Importantly, in-vitro and in-vivo studies demonstrate that the reduction in the number of EPCs in the presence of hyperglycaemia or inflammatory stimuli plays a relevant role in lowering SIRT1 levels and activity [26, 27, 38]. Moreover, proteome and transcriptome profiles of EPCs exposed to high glucose concentrations also revealed changes in levels of proteins and genes involved in cell metabolism, the cell cycle and oxidative stress [26]. In particular, several proteins involved in the SIRT1 signalling cascade, such as SENP1, p53, NAMPT and RelA/p65, and their related genes, were found to be altered in high-glucose-treated EPCs [26]. An increased activation of the RelA/p65 subunit of NF-κB and release of proinflammatory cytokines are associated with decreased SIRT1 levels in monocyte–macrophage cell line [28]. To date, consistent knowledge is available about the multiple implication of SIRT1 in inflammation [25, 39].

In this paper, the involvement of the SIRT1 pathway in glucose homeostasis is substantiated by in-vitro studies showing the first evidence of a link between SIRT1 and PAF signalling in the pathogenic pathway of EPC glucose toxicity. Interestingly, the detrimental effects on EPC levels of direct in-vitro treatment with PAF or exposure to a high concentration of glucose, both associated with the downregulation of SIRT1, are abolished by the PAF-R antagonist, CV3988. EPCs release PAF, chemokines and thrombo-inflammatory mediators [15, 19]. In EPCs, the paracrine release of proinflammatory mediators and the expression of proinflammatory adhesion molecules are augmented by TNF-α [16], which, along with high glucose concentration, stimulates the biosynthesis of PAF through the activation of acetyl coenzyme A:lysoPAF acetyltransferase, a membrane-bound enzyme of the PAF biosynthetic remodelling route [20]. High glucose concentration also inhibits the PAF-acetylhydrolase (PAF-AH) activity in EPCs [19]. This enzyme either hydrolyses PAF (AH activity) or transfers acetyl groups from PAF to lysophospholipids (transacetylase activity) [40]. Furthermore, besides the downregulation of PAF catabolic enzyme genes (PAF-AH and PAFAH1B1) there is also an upregulation of genes involved in the production of phospholipase A2, which is a key enzyme involved in PAF biosynthesis as it produces lyso-PAF necessary for PAF production [19].

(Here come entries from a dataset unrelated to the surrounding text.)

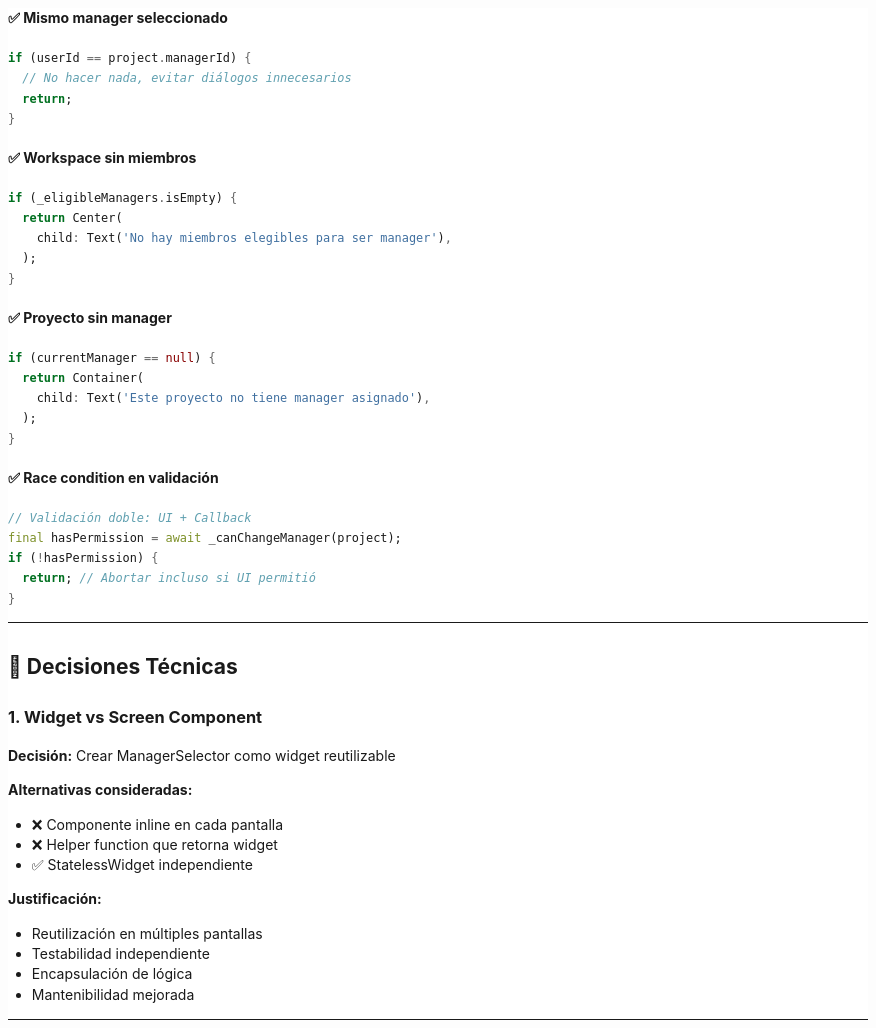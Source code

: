 #### ✅ Mismo manager seleccionado

```dart
if (userId == project.managerId) {
  // No hacer nada, evitar diálogos innecesarios
  return;
}
```

#### ✅ Workspace sin miembros

```dart
if (_eligibleManagers.isEmpty) {
  return Center(
    child: Text('No hay miembros elegibles para ser manager'),
  );
}
```

#### ✅ Proyecto sin manager

```dart
if (currentManager == null) {
  return Container(
    child: Text('Este proyecto no tiene manager asignado'),
  );
}
```

#### ✅ Race condition en validación

```dart
// Validación doble: UI + Callback
final hasPermission = await _canChangeManager(project);
if (!hasPermission) {
  return; // Abortar incluso si UI permitió
}
```

---

## 🎨 Decisiones Técnicas

### 1. Widget vs Screen Component

**Decisión:** Crear ManagerSelector como widget reutilizable

**Alternativas consideradas:**

- ❌ Componente inline en cada pantalla
- ❌ Helper function que retorna widget
- ✅ StatelessWidget independiente

**Justificación:**

- Reutilización en múltiples pantallas
- Testabilidad independiente
- Encapsulación de lógica
- Mantenibilidad mejorada

---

Our data show that SIRT1 protein levels and activity are decreased in individuals with type 2 diabetes to a higher extent in those with poor glycaemic control than in those with good glycaemic control. In patients with type 2 diabetes in whom glycaemic control is poor, a higher level of PAF-R protein is also observed. Obviously, differences might occur between the in-vitro biological regulation of SIRT1 in EPCs isolated from leucocyte-rich buffy coat of healthy individuals and that observed in patients with type 2 diabetes. Indeed, multiple direct or indirect regulatory mechanisms, not approached in this study, can take part in the complex signal transduction pathway of SIRT1 in glucose homeostasis and inflammation. Nevertheless, we unveil a link between SIRT1 and PAF signalling in the pathogenic pathway of glucose toxicity in EPCs. A major question is whether SIRT1 activation is a safe therapy for human diseases such as type 2 diabetes. However, the pathways involved in type 2 diabetes that are regulated by SIRT1 are very complex given the presence of various crucial intermediaries in metabolic tissues, which can be targeted for future prospects [41]. To date, the pharmacological search for active small SIRT1 inhibitors or activators is underway but the in-vivo effects of such compounds have not been fully established due to the intricacy of the regulatory mechanism and the multiple and overlapping biochemical pathways involved [25].

In conclusion, the results of this study confirm that SIRT1 is a regulator of EPC levels during altered glucose homeostasis and suggest that this pathway could be influenced by PAF/PAF-R signalling. Although the role of the PAF/PAF-R signalling cascade in the modulation of SIRT1 activity needs to be clearly defined with further studies, these findings provide further insight into the mechanisms by which EPCs exhibit impaired vascular repair and abnormal neovasculogenesis in diabetic patients.